KAST EDENE GÖZ YUMMAYIZ
Bu tür sorunların çözüme kavuşturulmasında da bir aile gibi hareket etmeliyiz. Bu ülkenin gençlerini ne Kandil’deki ve Pensilvanya’daki terör baronlarına ne de uyuşturucu terörüne asla feda edemeyiz. Onlar bizim gençlerimiz, çocuklarımız. Gençlerimizin eline silah vererek, bedenine uyuşturucu zerk ederek, zihinlerini iğfal ederek geleceğimize kast edenlere göz yummayacağız. Bunun yolu milli ve manevi değerlerimizle, kendini bilen, özgüven sahibi bir gençlik yetiştirmekten geçiyor. Bize sokak köşelerinde dağ başlarında hayatlarını söndüren değil ömrünü bu ülke ve millet için vakfeden gençler lazım. Bu konuda özellikle sivil toplum kuruluşlarımıza önemli görevler düşüyor.
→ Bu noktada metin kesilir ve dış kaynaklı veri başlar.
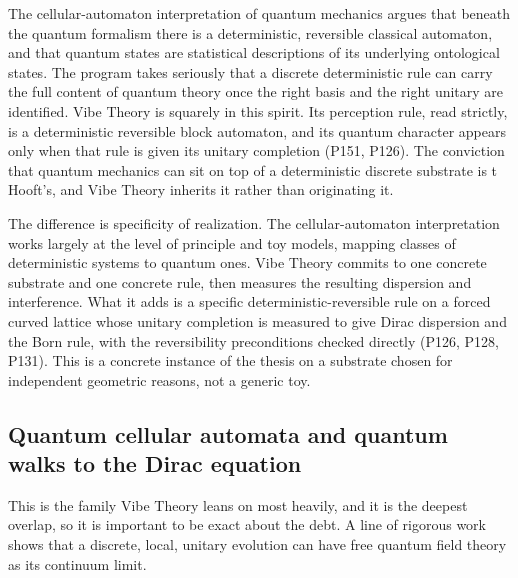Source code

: The cellular-automaton interpretation of quantum mechanics \cite{thooft2014} argues that beneath the quantum
formalism there is a deterministic, reversible classical automaton, and that quantum states are statistical
descriptions of its underlying ontological states. The program takes seriously that a discrete deterministic
rule can carry the full content of quantum theory once the right basis and the right unitary are identified.
Vibe Theory is squarely in this spirit. Its perception rule, read strictly, is a deterministic reversible
block automaton, and its quantum character appears only when that rule is given its unitary completion (P151,
P126). The conviction that quantum mechanics can sit on top of a deterministic discrete substrate is t
Hooft's, and Vibe Theory inherits it rather than originating it.

The difference is specificity of realization. The cellular-automaton interpretation works largely at the level
of principle and toy models, mapping classes of deterministic systems to quantum ones. Vibe Theory commits to
one concrete substrate and one concrete rule, then measures the resulting dispersion and interference. What it
adds is a specific deterministic-reversible rule on a forced curved lattice whose unitary completion is
measured to give Dirac dispersion and the Born rule, with the reversibility preconditions checked directly
(P126, P128, P131). This is a concrete instance of the thesis on a substrate chosen for independent geometric
reasons, not a generic toy.

\subsection{Quantum cellular automata and quantum walks to the Dirac equation}

This is the family Vibe Theory leans on most heavily, and it is the deepest overlap, so it is important to be
exact about the debt. A line of rigorous work shows that a discrete, local, unitary evolution can have free
quantum field theory as its continuum limit.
Terör örgütlerine de uyuşturucuya da kaptırdığımız her gencimizle devletle birlikte sivil toplum kuruluşlarımızın da mesuliyeti olduğuna inanıyorum.
ŞOVLARINA FIRSAT VERMEYİN
Bundan bir yıl önce 15 Temmuz gecesi ülkemiz tarihinin en büyük felaketlerinden birinin eşiğinden döndük. Türkiye’nin bir daha böyle bir musibetle karşı karşıya kalmaması için öncelikle bu ihanet çetesi mensuplarının hak ettikleri cezayı mutlaka almalarını sağlamalıyız. Mahkemelerdeki şovları cesaretlerinden değil, dünyevi gözlerinin de kalp gözlerinin de kararmış olmasından kaynaklanıyor. Türkiye, onların tüm dünyada propagandasını yaptıklarının aksine bir hukuk devleti olduğu için böyle davranabiliyorlar. Kendi hallerine bıraksak milletimiz bunları sokakta tükürüğüyle boğar. Bu süreçte bizlere düşen görev bu hainlere hiçbir yerde hiçbir şekilde fırsat vermememizdir. Sivil toplum kuruluşlarımızın yöneticileri olarak sizlerden de mahkemelerde hazır bulunmanızı özellikle rica ediyorum. Bu onların şovlarına fırsat vermeyecek.”